"Net Value" is a visualization tool for analyzing soccer player statistics built for the CSE 6242 Data & Visual Analytics Project
DESCRIPTION
This package contains three sets of codes: data collection and processing, clustering analysis, and dash app.
Data Collection & Processing:
- soccer_data.ipynb: Collects data from the Football API using Python's requests module and pre-processes the data for future analysis (saved to a .csv file). Uses functions defined in player_stats.py to connect with, modify, and save data from the API in .json files for later use. Loads player data and removes rows with missing values in vital columns (such as total passes and total saves).
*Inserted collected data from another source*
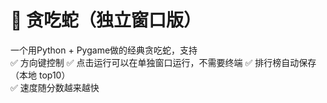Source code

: # 🐍 贪吃蛇（独立窗口版）

一个用Python + Pygame做的经典贪吃蛇，支持  
✅ 方向键控制
✅ 点击运行可以在单独窗口运行，不需要终端
✅ 排行榜自动保存（本地 top10）  
✅ 速度随分数越来越快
Transforms player data to per match stats (per 90min).
Clustering Analysis:
- clustering_model.ipynb: Performs clustering analysis on pre_processed data and outputs the following: cluster_analysis.xlsx (Excel file with percent counts of players in each cluster), centroids.csv (table with each centroid as rows and each columns for the centroids statistics), output.csv (table with each player as rows and columns for players statistics, metadata, 2-D projection for plotting, and cluster assignment).
Dash App:
- app_combined_final.py: App powered by Dash which displays and allows filtering for data in centroids.csv and output.csv.
INSTALLATION
- Install Python and the following Python packages: Jupyter Notebooks, pandas, matplotlib, numpy, scipy, seaborn, sklearn, IPython, json, requests, ratelimit, dash, dash_bootstrap_components, plotly, copy, timeit, csv, functools
- Open the terminal and navigate to the directory with the Net Value package.
- Run "python app_combined_final.py" in the terminal to locally host the Net Value dashboard.